Nesta altura do Verão parece que o calor convida à resolução de palavras cruzadas e sudokus, como se o comportamento de réptil pacholas (que todos nós reproduzimos numa toalha à beira mar) obrigasse a uma compensação intelectual por via de passatempos mais ou menos complicados. Neste sentido convido o leitor à prática de uma simples operação aritmética que explicita, ainda que de forma enigmática, aquilo que é o novo filme de Michel Gondry: The We and I (A Malta e Eu, 2012) = Ferris Bueller’s Day Off (O Rei dos Gazeteiros, 1986) + Speed (Perigo em Alta Velocidade, 1994).
Explico-me: The We and I passa-se (salvo um par de cenas muito curtas) inteiramente dentro de um autocarro (uma carreira imaginária que atravessa Nova Iorque de uma ponta à outra, visitando cada um dos bairros ‘étnicos’) e acompanha uma série de alunos no seu caminho para casa naquele que é o último dia de aulas desse ano lectivo. O que Michel Gondry consegue neste filme é uma espécie de extensão daquilo que Be Kind Rewind (Por Favor Rebobine, 2008) já havia iniciado: uma aproximação (por vezes delico-doce e por vezes de uma sinceridade tocante) às comunidades pobres das áreas urbanas dos Estados Unidos [abandonando o romantismo inocente e atolambado de Eternal Sunshine of the Spotless Mind (O Despertar da Mente, 2004) e La science des rêves (A Ciência dos Sonhos, 2006)]. Nesse filme víamos um par de jovens adultos desamparados que encontravam no amor pelo cinema – especialmente em VHS – e no apoio da sua comunidade uma forma de combater uma força capitalista destruidora; agora o amor das personagens pelo cinema perdeu-se mas a noção de comunidade(s) exponenciou-se ao colocar-se num mesmo autocarro um representante borbulhoso da comunidade latina, asiática, afro-americana, católica, gay e por aí fora.
A certa altura parece que Gondry está a seguir uma lista – ou as directivas da ERC quanto aos debates políticos – de modo a não se esquecer de ninguém mas não demora muito para que percebamos que essa ideia não tem pernas para andar. A esse respeito há uma personagem que tem uma tirada que parece explicar o desejo muito americano do ainda muito francês Gondry: quando o autocarro fica preso num impasse do trânsito a motorista (gigantescamente obesa naquele arquétipo de mulher negra americana dona de si e do seu meio) pede a um par de alunos que viaja no seu autocarro que lhe vá buscar um fatia de pizza com ananás e alcaparras; surpresos com a escolha questionam a funcionária sobre a rara combinação e ela indica que se trata de um lema de vida cuja origem é um powerpoint sobre o Dalai Lama que a sua sobrinha lhe havia enviado: é nas combinações improváveis que se encontram as maiores aventuras da vida. Embora a citação seja de origem duvidosa, também são duvidosos os croquetes do café da minha rua e isso não impede que o resultado seja saboroso.

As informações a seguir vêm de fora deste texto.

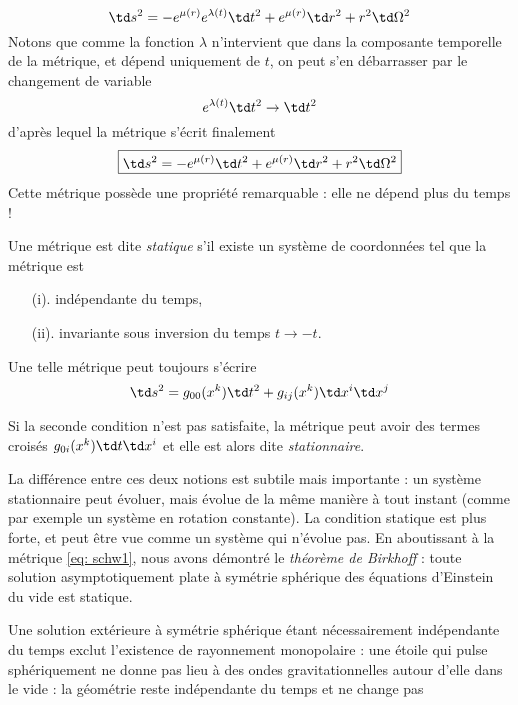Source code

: \begin{equation}
    \td s^2 = - e^{\mu(r)} e^{\lambda (t)} \td t^2 + e^{\mu(r)} \td r^2 + r^2 \td \Omega^2
\end{equation}
Notons que comme la fonction $\lambda$ n'intervient que dans la composante temporelle de la métrique, et dépend uniquement de $t$, on peut s'en débarrasser par le changement de variable 
\begin{equation}
    e^{\lambda(t)} \td t^2 \to \td t^2
\end{equation}
d'après lequel la métrique s'écrit finalement
\begin{equation}
    \label{eq: schw1}
    \boxed{\td s^2 = - e^{\mu(r)} \td t^2 + e^{\mu(r)} \td r^2 + r^2 \td \Omega^2}
\end{equation}
Cette métrique possède une propriété remarquable : elle ne dépend plus du temps !
\begin{theoremframe}
    \begin{defi}
        Une métrique est dite \emph{statique} s'il existe un système de coordonnées tel que la métrique est
        \begin{enumerate}
            \item[(i).] indépendante du temps,
            \item[(ii).] invariante sous inversion du temps $t \to -t$.
        \end{enumerate}
    \end{defi}
\end{theoremframe}
Une telle métrique peut toujours s'écrire 
\begin{equation}
    \td s^2 = g_{00}(x^k) \td t^2 + g_{ij} (x^k) \td x^i \td x^j
\end{equation}
\begin{rmk}
    Si la seconde condition n'est pas satisfaite, la métrique peut avoir des termes croisés $g_{0i} (x^k) \td t \td x^i$ et elle est alors dite \emph{stationnaire}.
\end{rmk}
La différence entre ces deux notions est subtile mais importante : un système stationnaire peut évoluer, mais évolue de la même manière à tout instant (comme par exemple un système en rotation constante). La condition statique est plus forte, et peut être vue comme un système qui n'évolue pas. En aboutissant à la métrique \ref{eq: schw1}, nous avons démontré le \emph{théorème de Birkhoff} : toute solution asymptotiquement plate à symétrie sphérique des équations d'Einstein du vide est statique.
\begin{rmk}
    Une solution extérieure à symétrie sphérique étant nécessairement indépendante du temps exclut l'existence de rayonnement monopolaire : une étoile qui pulse sphériquement ne donne pas lieu à des ondes gravitationnelles autour d'elle dans le vide : la géométrie reste indépendante du temps et ne change pas
\end{rmk}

Também Gondry parece combinar pedaços de ananás e alcaparras cinematográficos numa salganhada surpreendente e não menos deliciosa. Daí que a soma aritmética do início não seja mera provocação cinéfila mas seja consequência de um trabalho apurado de mistura (que vão também à novela mexicana, à comédia adolescente, ao drama familiar tudo temperado com excertos de youtube enviados entre telemóveis como se fossem caramelos ou patilhas Babbaloo) preservando a frescura de cada um dos ingredientes – como o gaspacho do meu jantar.
Mas talvez o que seja mais interessante perceber com este filme é como a inventividade da câmara de Michel Gondry é capaz de transformar (e mastigar) os episódios das vidas do actores – que se interpretam a si mesmo, more or less true give or take a lie or two – num exercício semelhante ao multipremiado Entre les murs (A Turma, 2008) evitando o academismo deste e o seu desejo dramático opressivo. Um exemplo evidente disto é o caso em que uma das largas janelas laterais do autocarro se transforma num ecrã que reproduz o lado de lá de uma chamada telefónica que uma das personagens estabelece no interior, evitando assim a montagem paralela e evidenciando a multiplicação de ecrãs que assola esta geração de info-incluidos (mas muitas vezes socio-excluidos através das mesma tecnologias que os deveriam incluir), algo que Laurent Cantet nunca seria capaz de alcançar na sua sede de natur(al)ismo emocional. The We and I é muitas vezes de mau gosto, é mal educado, provocador, estúpido, egocêntrico, lamechas, enfim, tudo aquilo que é um adolescente – e não se lhe pedia mais nada, apenas que partilhasse o olhar dos seus personagens.